Instructions for the task: Give the listing again exactly as written.

Stored data:
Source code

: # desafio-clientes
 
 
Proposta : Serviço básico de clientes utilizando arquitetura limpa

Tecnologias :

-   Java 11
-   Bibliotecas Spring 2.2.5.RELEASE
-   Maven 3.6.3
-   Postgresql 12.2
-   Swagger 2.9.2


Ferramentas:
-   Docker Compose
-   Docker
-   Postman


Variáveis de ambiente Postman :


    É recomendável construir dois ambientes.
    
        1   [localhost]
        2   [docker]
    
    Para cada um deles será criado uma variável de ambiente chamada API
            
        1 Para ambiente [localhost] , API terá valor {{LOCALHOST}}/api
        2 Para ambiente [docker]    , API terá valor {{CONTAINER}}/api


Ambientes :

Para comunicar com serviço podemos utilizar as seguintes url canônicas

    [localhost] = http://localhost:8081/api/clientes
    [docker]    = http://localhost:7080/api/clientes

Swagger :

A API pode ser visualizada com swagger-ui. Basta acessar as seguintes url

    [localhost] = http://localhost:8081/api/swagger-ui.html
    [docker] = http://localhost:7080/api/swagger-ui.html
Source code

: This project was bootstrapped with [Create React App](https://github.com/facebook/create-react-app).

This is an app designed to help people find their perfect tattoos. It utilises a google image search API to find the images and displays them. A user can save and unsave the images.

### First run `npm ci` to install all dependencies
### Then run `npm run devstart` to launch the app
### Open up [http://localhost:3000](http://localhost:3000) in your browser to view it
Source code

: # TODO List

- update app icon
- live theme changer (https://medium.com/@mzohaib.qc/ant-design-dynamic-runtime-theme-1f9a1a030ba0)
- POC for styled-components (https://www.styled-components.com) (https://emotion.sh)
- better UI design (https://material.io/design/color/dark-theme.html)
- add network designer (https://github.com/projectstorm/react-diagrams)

Answer space:
Source code

: # desafio-clientes
 
 
Proposta : Serviço básico de clientes utilizando arquitetura limpa

Tecnologias :

-   Java 11
-   Bibliotecas Spring 2.2.5.RELEASE
-   Maven 3.6.3
-   Postgresql 12.2
-   Swagger 2.9.2


Ferramentas:
-   Docker Compose
-   Docker
-   Postman


Variáveis de ambiente Postman :


    É recomendável construir dois ambientes.
    
        1   [localhost]
        2   [docker]
    
    Para cada um deles será criado uma variável de ambiente chamada API
            
        1 Para ambiente [localhost] , API terá valor {{LOCALHOST}}/api
        2 Para ambiente [docker]    , API terá valor {{CONTAINER}}/api


Ambientes :

Para comunicar com serviço podemos utilizar as seguintes url canônicas

    [localhost] = http://localhost:8081/api/clientes
    [docker]    = http://localhost:7080/api/clientes

Swagger :

A API pode ser visualizada com swagger-ui. Basta acessar as seguintes url

    [localhost] = http://localhost:8081/api/swagger-ui.html
    [docker] = http://localhost:7080/api/swagger-ui.html
Source code

: This project was bootstrapped with [Create React App](https://github.com/facebook/create-react-app).

This is an app designed to help people find their perfect tattoos. It utilises a google image search API to find the images and displays them. A user can save and unsave the images.

### First run `npm ci` to install all dependencies
### Then run `npm run devstart` to launch the app
### Open up [http://localhost:3000](http://localhost:3000) in your browser to view it
Source code

: # TODO List

- update app icon
- live theme changer (https://medium.com/@mzohaib.qc/ant-design-dynamic-runtime-theme-1f9a1a030ba0)
- POC for styled-components (https://www.styled-components.com) (https://emotion.sh)
- better UI design (https://material.io/design/color/dark-theme.html)
- add network designer (https://github.com/projectstorm/react-diagrams)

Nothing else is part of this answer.